Pese a que entonces la norma era en España que la mujer dejaba de trabajar
cuando se casaba, aquello de que su sitio estaba en la cocina, Sagrario Aguado
se casó y siguió siendo atleta. “Batí mi último récord de España ya casada.
Luego me quedé embarazada. Después del primer niño [Nacho, también atleta]
volví y luego me rompí el menisco. Fui al campeonato de España y ahí ya estaba
Isabel Mozún, que era buenísima porque ella doblaba. Yo botaba mucho, pero
técnicamente… Y ahí ya pensé: ‘se ha acabado mi historia’. Lo dejé poco a poco
y no me dio ninguna pena”.
Los deportistas de la época, y lo reconocen se hable con quien se hable,
eran unos privilegiados: podían salir de España y conocer la libertad, la
democracia, en otros países.

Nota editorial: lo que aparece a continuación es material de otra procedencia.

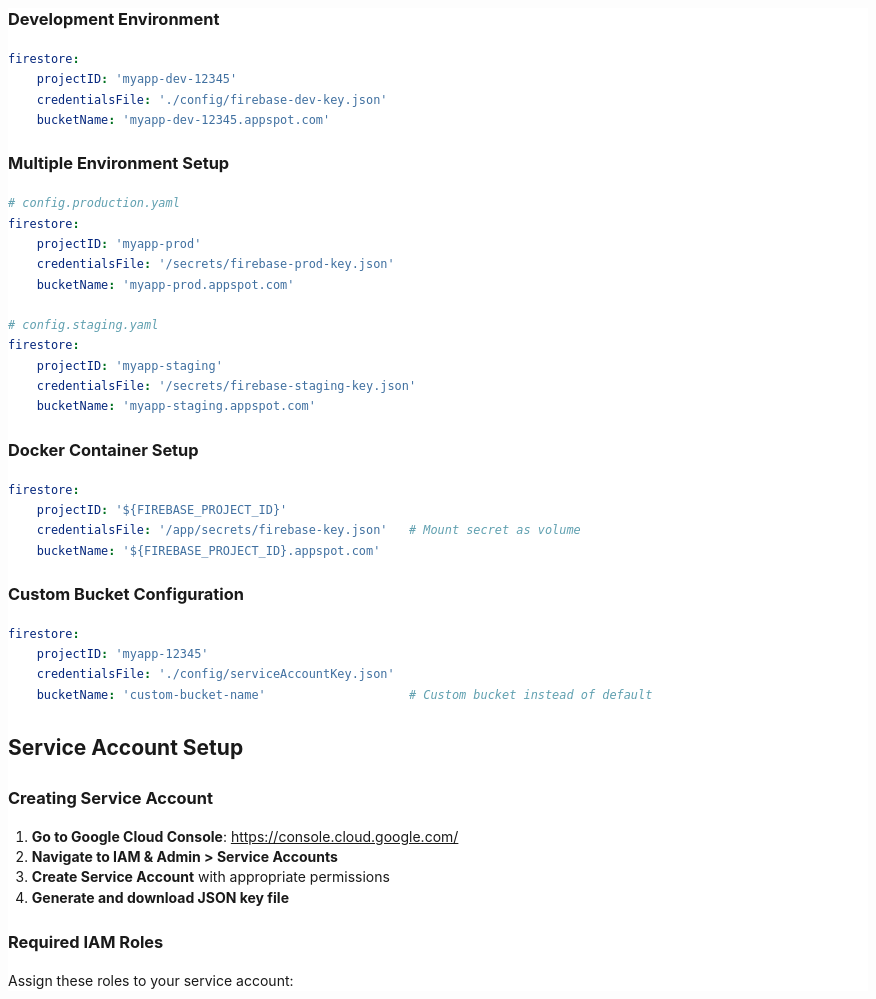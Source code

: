 ### Development Environment
```yaml
firestore:
    projectID: 'myapp-dev-12345'
    credentialsFile: './config/firebase-dev-key.json'
    bucketName: 'myapp-dev-12345.appspot.com'
```

### Multiple Environment Setup
```yaml
# config.production.yaml
firestore:
    projectID: 'myapp-prod'
    credentialsFile: '/secrets/firebase-prod-key.json'
    bucketName: 'myapp-prod.appspot.com'

# config.staging.yaml
firestore:
    projectID: 'myapp-staging'
    credentialsFile: '/secrets/firebase-staging-key.json'
    bucketName: 'myapp-staging.appspot.com'
```

### Docker Container Setup
```yaml
firestore:
    projectID: '${FIREBASE_PROJECT_ID}'
    credentialsFile: '/app/secrets/firebase-key.json'   # Mount secret as volume
    bucketName: '${FIREBASE_PROJECT_ID}.appspot.com'
```

### Custom Bucket Configuration
```yaml
firestore:
    projectID: 'myapp-12345'
    credentialsFile: './config/serviceAccountKey.json'
    bucketName: 'custom-bucket-name'                    # Custom bucket instead of default
```

## Service Account Setup

### Creating Service Account

1. **Go to Google Cloud Console**: https://console.cloud.google.com/
2. **Navigate to IAM & Admin > Service Accounts**
3. **Create Service Account** with appropriate permissions
4. **Generate and download JSON key file**

### Required IAM Roles

Assign these roles to your service account:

También la saltadora Aguado. “El atletismo era
donde me lo pasaba bien y en ese momento daba muchas oportunidades. Tenías la
posibilidad de viajar algo, estar con chicos… Tenías algo de libertad, aunque
siempre viajaban las comisarias políticas de la Sección Femenina... Si estaba
fuera compitiendo nadie pensaba nada, pero luego volvías aquí y tenías que
estar en casa a las diez de la noche y estaba supercontrolada. En España,
entonces, una mujer con chándal y de atletismo era una marimacho”.

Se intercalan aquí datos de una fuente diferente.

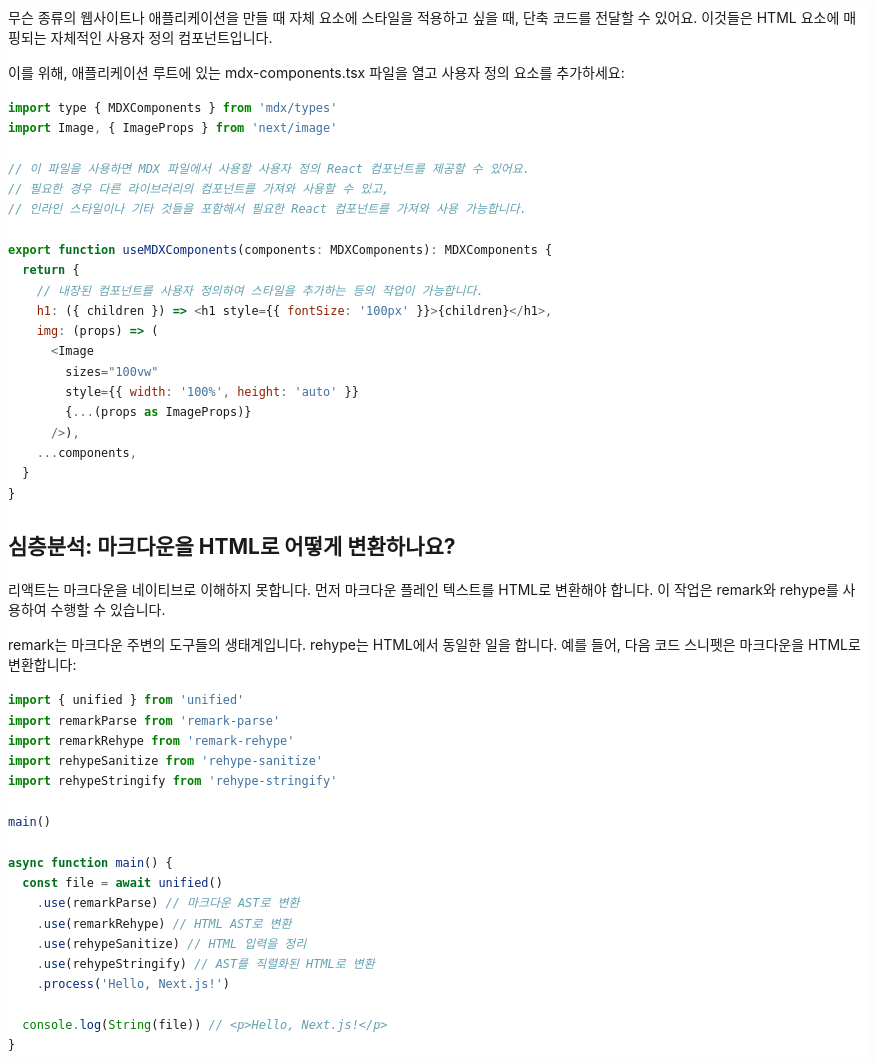 <div class="content-ad"></div>

무슨 종류의 웹사이트나 애플리케이션을 만들 때 자체 요소에 스타일을 적용하고 싶을 때, 단축 코드를 전달할 수 있어요. 이것들은 HTML 요소에 매핑되는 자체적인 사용자 정의 컴포넌트입니다.

이를 위해, 애플리케이션 루트에 있는 mdx-components.tsx 파일을 열고 사용자 정의 요소를 추가하세요:

```js
import type { MDXComponents } from 'mdx/types'
import Image, { ImageProps } from 'next/image'

// 이 파일을 사용하면 MDX 파일에서 사용할 사용자 정의 React 컴포넌트를 제공할 수 있어요.
// 필요한 경우 다른 라이브러리의 컴포넌트를 가져와 사용할 수 있고,
// 인라인 스타일이나 기타 것들을 포함해서 필요한 React 컴포넌트를 가져와 사용 가능합니다.

export function useMDXComponents(components: MDXComponents): MDXComponents {
  return {
    // 내장된 컴포넌트를 사용자 정의하여 스타일을 추가하는 등의 작업이 가능합니다.
    h1: ({ children }) => <h1 style={{ fontSize: '100px' }}>{children}</h1>,
    img: (props) => (
      <Image
        sizes="100vw"
        style={{ width: '100%', height: 'auto' }}
        {...(props as ImageProps)}
      />),
    ...components,
  }
}
```

## 심층분석: 마크다운을 HTML로 어떻게 변환하나요?

<div class="content-ad"></div>

리액트는 마크다운을 네이티브로 이해하지 못합니다. 먼저 마크다운 플레인 텍스트를 HTML로 변환해야 합니다. 이 작업은 remark와 rehype를 사용하여 수행할 수 있습니다.

remark는 마크다운 주변의 도구들의 생태계입니다. rehype는 HTML에서 동일한 일을 합니다. 예를 들어, 다음 코드 스니펫은 마크다운을 HTML로 변환합니다:

```js
import { unified } from 'unified'
import remarkParse from 'remark-parse'
import remarkRehype from 'remark-rehype'
import rehypeSanitize from 'rehype-sanitize'
import rehypeStringify from 'rehype-stringify'

main()

async function main() {
  const file = await unified()
    .use(remarkParse) // 마크다운 AST로 변환
    .use(remarkRehype) // HTML AST로 변환
    .use(rehypeSanitize) // HTML 입력을 정리
    .use(rehypeStringify) // AST를 직렬화된 HTML로 변환
    .process('Hello, Next.js!')

  console.log(String(file)) // <p>Hello, Next.js!</p>
}
```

En los Juegos de México sucedieron todas las maravillas, hasta un saltador
de altura que se atrevió a entrarle al listón de espaldas. Se llamaba Dick
Fosbury y ganó. Su buena nueva corrió como la pólvora, y llegó también a
España. “Yo saltaba a rodillo como todo el mundo. Después de México 68, como yo
me entrenaba con Lombao y era un loco de la vida empezamos a probar el Fosbury
en la piscina universitaria porque no había fosos. Poníamos una toalla y yo
caía a la piscina. El primer foso lo importó él de Italia. Fui la primera en
España. Saltaba como Dios me dio a entender. Ahora veo a Beitia y se me cae la
baba”, dice. “Pero pese a todos mis esfuerzos, no llegué a ser olímpica. Me
perdí los Juegos de Múnich por un centímetro”. Ese mismo año, en otro torneo,
vio a la búlgara Blagoeva batir el récord del mundo en 1972 y ella acabó en el
podio: “Ella saltó 1,94m y yo me quedé en 1,65m”, se ríe.

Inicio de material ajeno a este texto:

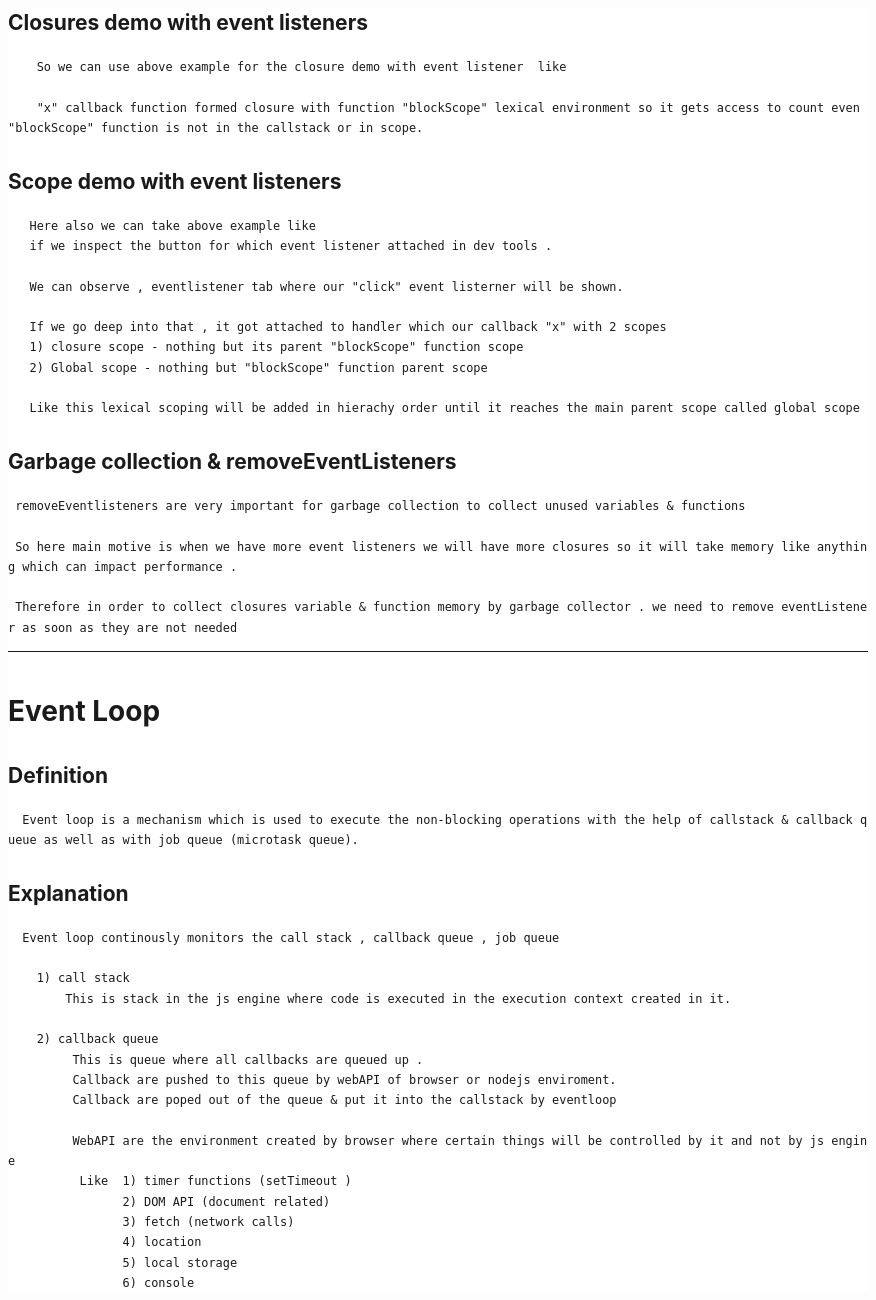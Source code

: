   ## Closures demo with event listeners
        
        So we can use above example for the closure demo with event listener  like 
        
        "x" callback function formed closure with function "blockScope" lexical environment so it gets access to count even "blockScope" function is not in the callstack or in scope.
    

  ## Scope demo with event listeners
       
       Here also we can take above example like 
       if we inspect the button for which event listener attached in dev tools . 

       We can observe , eventlistener tab where our "click" event listerner will be shown.

       If we go deep into that , it got attached to handler which our callback "x" with 2 scopes
       1) closure scope - nothing but its parent "blockScope" function scope
       2) Global scope - nothing but "blockScope" function parent scope

       Like this lexical scoping will be added in hierachy order until it reaches the main parent scope called global scope 

  ## Garbage collection & removeEventListeners

     removeEventlisteners are very important for garbage collection to collect unused variables & functions

     So here main motive is when we have more event listeners we will have more closures so it will take memory like anything which can impact performance .

     Therefore in order to collect closures variable & function memory by garbage collector . we need to remove eventListener as soon as they are not needed
     
  ***

  # Event Loop
   ## Definition
      Event loop is a mechanism which is used to execute the non-blocking operations with the help of callstack & callback queue as well as with job queue (microtask queue).

   ## Explanation
      Event loop continously monitors the call stack , callback queue , job queue

        1) call stack
            This is stack in the js engine where code is executed in the execution context created in it.

        2) callback queue
             This is queue where all callbacks are queued up . 
             Callback are pushed to this queue by webAPI of browser or nodejs enviroment.
             Callback are poped out of the queue & put it into the callstack by eventloop

             WebAPI are the environment created by browser where certain things will be controlled by it and not by js engine
              Like  1) timer functions (setTimeout ) 
                    2) DOM API (document related)
                    3) fetch (network calls)
                    4) location
                    5) local storage
                    6) console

Los Juegos son la espinita de una mujer que compitió por
medio mundo, en la Universiada, Copa Latina, Juegos Mediterráneos,
encuentros en Dinamarca, Bélgica, países nórdicos..., y que compaginaba los
entrenamientos con la Universidad y con un trabajo en una financiera. Ella,
como las hermanas Montes y tantas otras, se atrevieron hace 50 años a romper el
tabú de que las mujeres no podían ser atletas.